NVIDIA releases H200 and GH200 product lines
NVIDIA has announced the launch of its most potent chipsets ever, the H200 and GH200 product lines, building upon the existing Hopper architecture. These new models boast increased memory and computational capabilities, propelling the next generation of artificial intelligence supercomputers into an unprecedented era of performance.

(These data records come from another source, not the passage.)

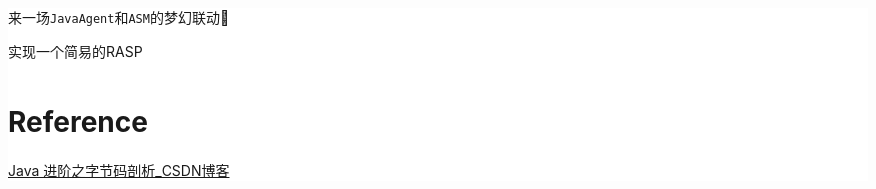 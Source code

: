 来一场`JavaAgent`和`ASM`的梦幻联动🦉

实现一个简易的RASP













# Reference

[Java 进阶之字节码剖析_CSDN博客](https://blog.csdn.net/Chenhui98/article/details/126740433)
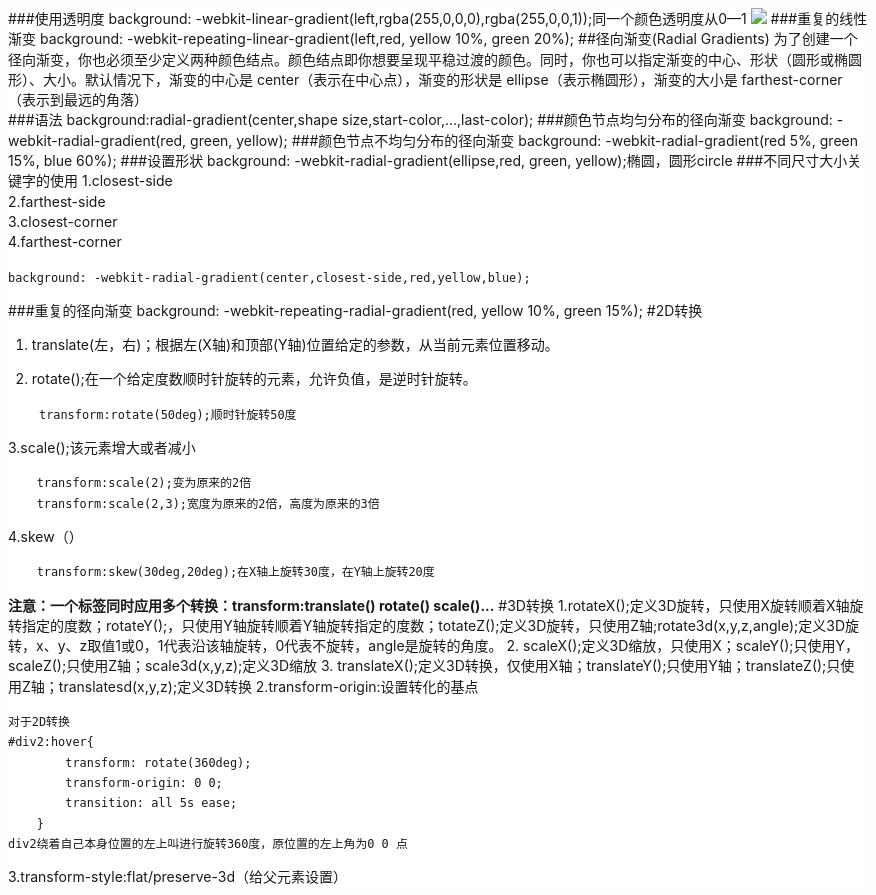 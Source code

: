 ###使用透明度
	background: -webkit-linear-gradient(left,rgba(255,0,0,0),rgba(255,0,0,1));同一个颜色透明度从0—1
![](https://i.imgur.com/s2VdzFL.png)
###重复的线性渐变
	background: -webkit-repeating-linear-gradient(left,red, yellow 10%, green 20%);
##径向渐变(Radial Gradients)
为了创建一个径向渐变，你也必须至少定义两种颜色结点。颜色结点即你想要呈现平稳过渡的颜色。同时，你也可以指定渐变的中心、形状（圆形或椭圆形）、大小。默认情况下，渐变的中心是 center（表示在中心点），渐变的形状是 ellipse（表示椭圆形），渐变的大小是 farthest-corner（表示到最远的角落）  
###语法
	background:radial-gradient(center,shape size,start-color,...,last-color);
###颜色节点均匀分布的径向渐变
	background: -webkit-radial-gradient(red, green, yellow);
###颜色节点不均匀分布的径向渐变
	background: -webkit-radial-gradient(red 5%, green 15%, blue 60%); 
###设置形状
	background: -webkit-radial-gradient(ellipse,red, green, yellow);椭圆，圆形circle
###不同尺寸大小关键字的使用
1.closest-side  
2.farthest-side  
3.closest-corner  
4.farthest-corner  

	background: -webkit-radial-gradient(center,closest-side,red,yellow,blue);
###重复的径向渐变
	background: -webkit-repeating-radial-gradient(red, yellow 10%, green 15%);
#2D转换
	
1. translate(左，右)；根据左(X轴)和顶部(Y轴)位置给定的参数，从当前元素位置移动。
2. rotate();在一个给定度数顺时针旋转的元素，允许负值，是逆时针旋转。

		transform:rotate(50deg);顺时针旋转50度
3.scale();该元素增大或者减小
	
		transform:scale(2);变为原来的2倍
		transform:scale(2,3);宽度为原来的2倍，高度为原来的3倍
	
4.skew（）

		transform:skew(30deg,20deg);在X轴上旋转30度，在Y轴上旋转20度
**注意：一个标签同时应用多个转换：transform:translate()  rotate()  scale()...**
#3D转换
1.rotateX();定义3D旋转，只使用X旋转顺着X轴旋转指定的度数；rotateY();，只使用Y轴旋转顺着Y轴旋转指定的度数；totateZ();定义3D旋转，只使用Z轴;rotate3d(x,y,z,angle);定义3D旋转，x、y、z取值1或0，1代表沿该轴旋转，0代表不旋转，angle是旋转的角度。
2. scaleX();定义3D缩放，只使用X；scaleY();只使用Y，scaleZ();只使用Z轴；scale3d(x,y,z);定义3D缩放
3. translateX();定义3D转换，仅使用X轴；translateY();只使用Y轴；translateZ();只使用Z轴；translatesd(x,y,z);定义3D转换
2.transform-origin:设置转化的基点
	
	对于2D转换
	#div2:hover{
            transform: rotate(360deg);
            transform-origin: 0 0;
            transition: all 5s ease;
        }
	div2绕着自己本身位置的左上叫进行旋转360度，原位置的左上角为0 0 点
3.transform-style:flat/preserve-3d（给父元素设置）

The H200 is equipped with a staggering 141GB of HBM3e memory, operating at approximately 6.25 Gbps, and six HBM3e stacks, bringing a total bandwidth of 4.8 TB/s to each GPU. This represents a significant leap from the original H100, which featured 80GB of HBM3 and a total bandwidth of 3.35 TB/s. In comparison to the H100’s SXM version, the H200’s SXM variant exhibits a 76% increase in memory capacity and a 43% increase in total bandwidth. However, in terms of raw computational power, the H200 remains relatively unchanged, benefiting from the enhanced memory configuration in specific application scenarios.
NVIDIA has also introduced the GH200, which integrates the H200 GPU with the Grace CPU, combining the Hopper architecture GPU with the Arm architecture Grace CPU, and utilizing NVLink-C2C to connect the two. Each Grace Hopper Superchip contains 624GB of memory, comprising 144GB of HBM3e and 480GB of LPDDR5x memory.
The Swiss National Supercomputing Centre’s Alps supercomputer is likely to be one of the first to deploy the Grace Hopper supercomputer next year, albeit still utilizing the GH100. The first GH200 system in the United States will be the Venado supercomputer at Los Alamos National Laboratory, and Texas Advanced Computing Center’s (TACC) Vista system is also equipped with the Grace Hopper Superchip, though it’s unclear if it includes the GH200.
The largest supercomputer known to employ the GH200 to date is from the Jülich Supercomputing Centre’s Jupiter, set to house nearly 24,000 GH200 chips. It will offer an astounding 93 ExaFLOPS of artificial intelligence computational performance, along with an additional 1 ExaFLOPS of traditional FP64 computational capability.